Isolate every line in the data with the string "export" and copy it.

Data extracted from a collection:
# # # # #

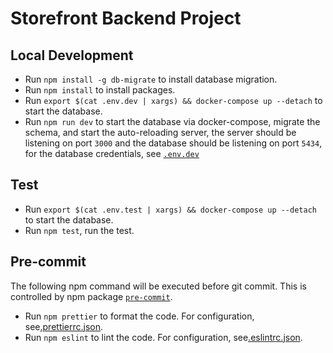 # Storefront Backend Project

## Local Development
* Run `npm install -g db-migrate` to install database migration.
* Run `npm install` to install packages.
* Run `export $(cat .env.dev | xargs) && docker-compose up --detach` to start the database.
* Run `npm run dev` to start the database via docker-compose, migrate the schema, and start the auto-reloading server, the server should be listening on port `3000` and the database should be listening on port `5434`, for the database credentials, see [`.env.dev`](./.env.dev)

## Test
* Run `export $(cat .env.test | xargs) && docker-compose up --detach` to start the database.
* Run `npm test`, run the test.

## Pre-commit
The following npm command will be executed before git commit. This is controlled by npm package [`pre-commit`](https://www.npmjs.com/package/pre-commit).
* Run `npm prettier` to format the code. For configuration, see[.prettierrc.json](./.prettierrc.json).
* Run `npm eslint` to lint the code. For configuration, see[.eslintrc.json](./.eslintrc.json).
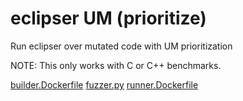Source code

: # eclipser UM (prioritize)

Run eclipser over mutated code with UM prioritization

NOTE: This only works with C or C++ benchmarks.

[builder.Dockerfile](builder.Dockerfile)
[fuzzer.py](fuzzer.py)
[runner.Dockerfile](runner.Dockerfile)
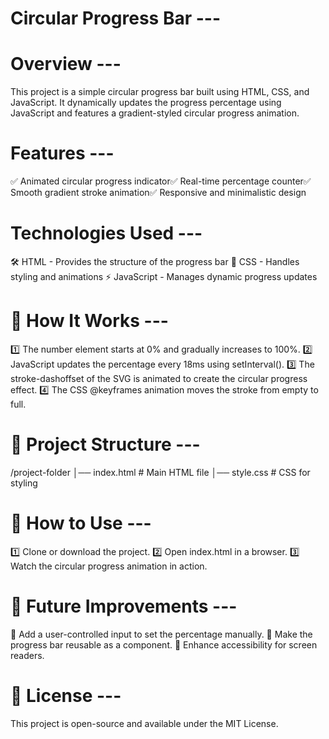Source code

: # Circular Progress Bar ---

# Overview ---

This project is a simple circular progress bar built using HTML, CSS, and JavaScript. It dynamically updates the progress percentage using JavaScript and features a gradient-styled circular progress animation.

# Features ---

✅ Animated circular progress indicator✅ Real-time percentage counter✅ Smooth gradient stroke animation✅ Responsive and minimalistic design

# Technologies Used ---

🛠 HTML - Provides the structure of the progress bar
🎨 CSS - Handles styling and animations
⚡ JavaScript - Manages dynamic progress updates

# 🚀 How It Works ---

1️⃣ The number element starts at 0% and gradually increases to 100%.
2️⃣ JavaScript updates the percentage every 18ms using setInterval().
3️⃣ The stroke-dashoffset of the <circle> SVG is animated to create the circular progress effect.
4️⃣ The CSS @keyframes animation moves the stroke from empty to full.

# 📂 Project Structure ---

/project-folder
│── index.html       # Main HTML file
│── style.css        # CSS for styling

# 🔧 How to Use ---

1️⃣ Clone or download the project.
2️⃣ Open index.html in a browser.
3️⃣ Watch the circular progress animation in action.


# 🚀 Future Improvements ---

🔹 Add a user-controlled input to set the percentage manually.
🔹 Make the progress bar reusable as a component.
🔹 Enhance accessibility for screen readers.

# 📜 License ---

This project is open-source and available under the MIT License.


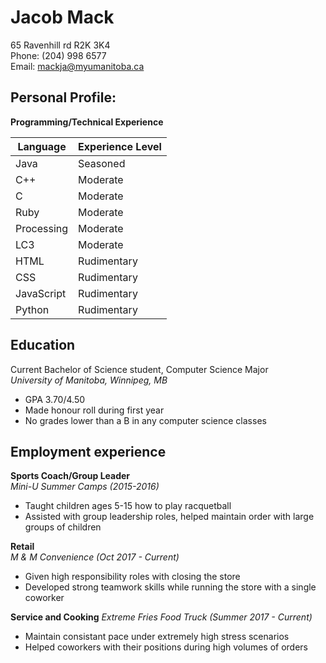 # **Jacob Mack**
65 Ravenhill rd R2K 3K4  
Phone: (204) 998 6577  
Email: mackja@myumanitoba.ca

## **Personal Profile:**  
**Programming/Technical Experience**  

| Language      | Experience Level|      
| ------------- |---------------  |
| Java          | Seasoned        |
| C++           | Moderate        |
| C             | Moderate        |
| Ruby          | Moderate        |
|Processing     | Moderate        |
| LC3           | Moderate        |
| HTML          | Rudimentary     |
| CSS           | Rudimentary     |
| JavaScript    | Rudimentary     |
| Python        | Rudimentary     | 


## **Education**  
Current Bachelor of Science student, Computer Science Major 		        
_University of Manitoba, Winnipeg, MB_  
*	GPA 3.70/4.50  
*	Made honour roll during first year  
*	No grades lower than a B in any computer science classes 

## **Employment experience**  
**Sports Coach/Group Leader**  
_Mini-U Summer Camps (2015-2016)_
*	Taught children ages 5-15 how to play racquetball
*	Assisted with group leadership roles, helped maintain order with large groups of children

**Retail**  
_M & M Convenience (Oct 2017 - Current)_				                     
*	Given high responsibility roles with closing the store
*	Developed strong teamwork skills while running the store with a single coworker

**Service and Cooking**
_Extreme Fries Food Truck (Summer 2017 - Current)_
* Maintain consistant pace under extremely high stress scenarios
* Helped coworkers with their positions during high volumes of orders 


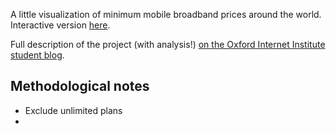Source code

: A little visualization of minimum mobile broadband prices around the world. Interactive version [here](http://hangler.net/mobile-broadband).

Full description of the project (with analysis!) [on the Oxford Internet Institute student blog](http://blogs.oii.ox.ac.uk/roughconsensus/2014/02/could-you-afford-facebook-messenger-in-cameroon-a-global-map-of-mobile-broadband-prices/).

Methodological notes
--------------------

* Exclude unlimited plans
* 


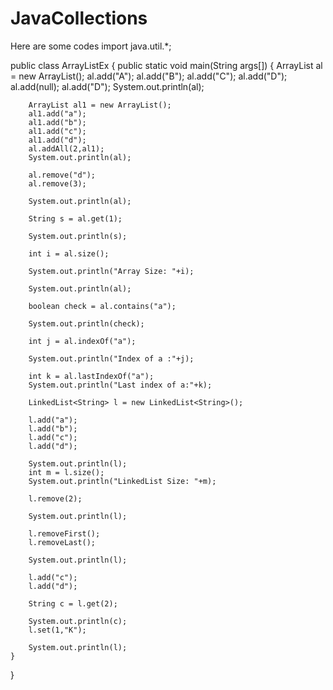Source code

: # JavaCollections
Here are some codes
import java.util.*;

public class ArrayListEx 
{
public static void main(String args[])
    {
     ArrayList<String> al = new ArrayList<String>();
     al.add("A");
al.add("B");
al.add("C");
al.add("D");
al.add(null);
al.add("D");
        System.out.println(al);
        
        ArrayList al1 = new ArrayList();
        al1.add("a");
        al1.add("b");
        al1.add("c");
        al1.add("d");
        al.addAll(2,al1);
        System.out.println(al);
        
        al.remove("d");
        al.remove(3);
        
        System.out.println(al);
        
        String s = al.get(1);
        
        System.out.println(s);
        
        int i = al.size();
        
        System.out.println("Array Size: "+i);
        
        System.out.println(al);
        
        boolean check = al.contains("a");
        
        System.out.println(check);
        
        int j = al.indexOf("a");
        
        System.out.println("Index of a :"+j);
        
        int k = al.lastIndexOf("a");
        System.out.println("Last index of a:"+k);
        
        LinkedList<String> l = new LinkedList<String>();
        
        l.add("a");
        l.add("b");
        l.add("c");
        l.add("d");
        
        System.out.println(l);
        int m = l.size();
        System.out.println("LinkedList Size: "+m);
        
        l.remove(2);
        
        System.out.println(l);
        
        l.removeFirst();
        l.removeLast();
        
        System.out.println(l);
        
        l.add("c");
        l.add("d");
        
        String c = l.get(2);
        
        System.out.println(c);
        l.set(1,"K");
        
        System.out.println(l);
    }
}
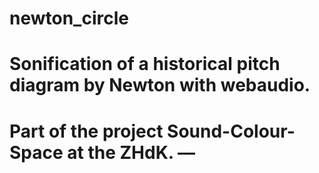 # newton_circle

 # Sonification of a historical pitch diagram by Newton with webaudio. 
 # Part of the project Sound-Colour-Space at the ZHdK. — 
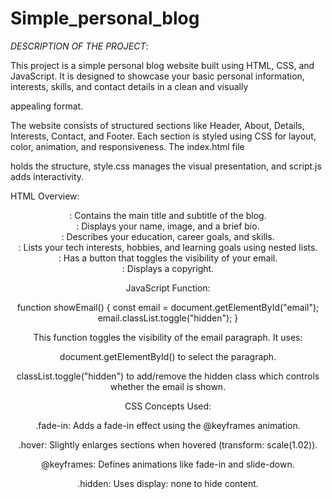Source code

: # Simple_personal_blog

*DESCRIPTION OF THE PROJECT*:

This project is a simple personal blog website built using HTML, CSS, and JavaScript. It is designed to showcase your basic personal information, interests, skills, and contact details in a clean and visually 

appealing format.

The website consists of structured sections like Header, About, Details, Interests, Contact, and Footer. Each section is styled using CSS for layout, color, animation, and responsiveness. The index.html file 

holds the structure, style.css manages the visual presentation, and script.js adds interactivity.

HTML Overview:
<header>: Contains the main title and subtitle of the blog.

<section class="about">: Displays your name, image, and a brief bio.

<section class="details">: Describes your education, career goals, and skills.

<section class="interests">: Lists your tech interests, hobbies, and learning goals using nested lists.

<section class="contact">: Has a button that toggles the visibility of your email.

<footer>: Displays a copyright.

JavaScript Function:

function showEmail() {
  const email = document.getElementById("email");
  email.classList.toggle("hidden");
}

This function toggles the visibility of the email paragraph. It uses:

document.getElementById() to select the paragraph.

classList.toggle("hidden") to add/remove the hidden class which controls whether the email is shown.

CSS Concepts Used:

.fade-in: Adds a fade-in effect using the @keyframes animation.

.hover: Slightly enlarges sections when hovered (transform: scale(1.02)).

@keyframes: Defines animations like fade-in and slide-down.

.hidden: Uses display: none to hide content.
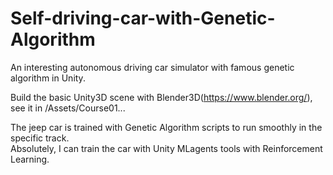 # Self-driving-car-with-Genetic-Algorithm
An interesting autonomous driving car simulator with famous genetic algorithm in Unity. 

Build the basic Unity3D scene with Blender3D(https://www.blender.org/), see it in /Assets/Course01...

The jeep car is trained with Genetic Algorithm scripts to run smoothly in the specific track. <br/>
Absolutely, I can train the car with Unity MLagents tools with Reinforcement Learning.
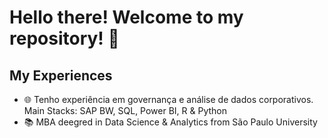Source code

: # Hello there! Welcome to my repository! 🖖

## My Experiences

- 🌐 Tenho experiência em governança e análise de dados corporativos. Main Stacks: SAP BW, SQL, Power BI, R & Python
- 📚 MBA deegred in Data Science & Analytics from São Paulo University
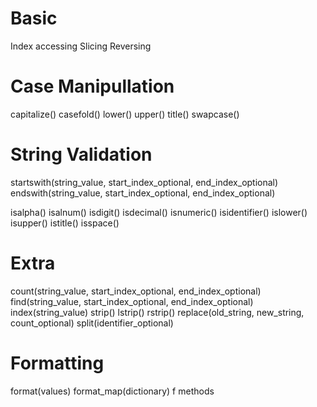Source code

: # Basic

Index accessing
Slicing
Reversing

# Case Manipullation

capitalize()
casefold()
lower()
upper()
title()
swapcase()


# String Validation

startswith(string_value, start_index_optional, end_index_optional)
endswith(string_value, start_index_optional, end_index_optional)

isalpha()
isalnum()
isdigit()
isdecimal()
isnumeric()
isidentifier()
islower()
isupper()
istitle()
isspace()


# Extra

count(string_value, start_index_optional, end_index_optional)
find(string_value, start_index_optional, end_index_optional)
index(string_value)
strip()
lstrip()
rstrip()
replace(old_string, new_string, count_optional)
split(identifier_optional)


# Formatting

format(values)
format_map(dictionary)
f methods

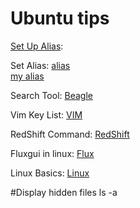 # Ubuntu tips

[Set Up Alias](http://www.hostingadvice.com/how-to/set-command-aliases-linuxubuntudebian/):

Set Alias: [alias](http://www.hostingadvice.com/how-to/set-command-aliases-linuxubuntudebian/)   
[my alias](https://github.com/thanhnguyenduy2304/C-Commandline/blob/master/alias.md)

Search Tool: [Beagle](https://ubuntuforums.org/showthread.php?t=182201)

Vim Key List: [VIM](http://www.openvim.com)

RedShift Command: [RedShift](https://www.maketecheasier.com/protect-eyes-redshift-linux/)

Fluxgui in linux: [Flux](https://github.com/xflux-gui/fluxgui)

Linux Basics: [Linux](https://null-byte.wonderhowto.com/how-to/hack-like-pro-linux-basics-for-aspiring-hacker-part-1-getting-started-0147121/)

#Display hidden files
ls -a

# # # # #

Answer section:
* Run `export $(cat .env.dev | xargs) && docker-compose up --detach` to start the database.
* Run `export $(cat .env.test | xargs) && docker-compose up --detach` to start the database.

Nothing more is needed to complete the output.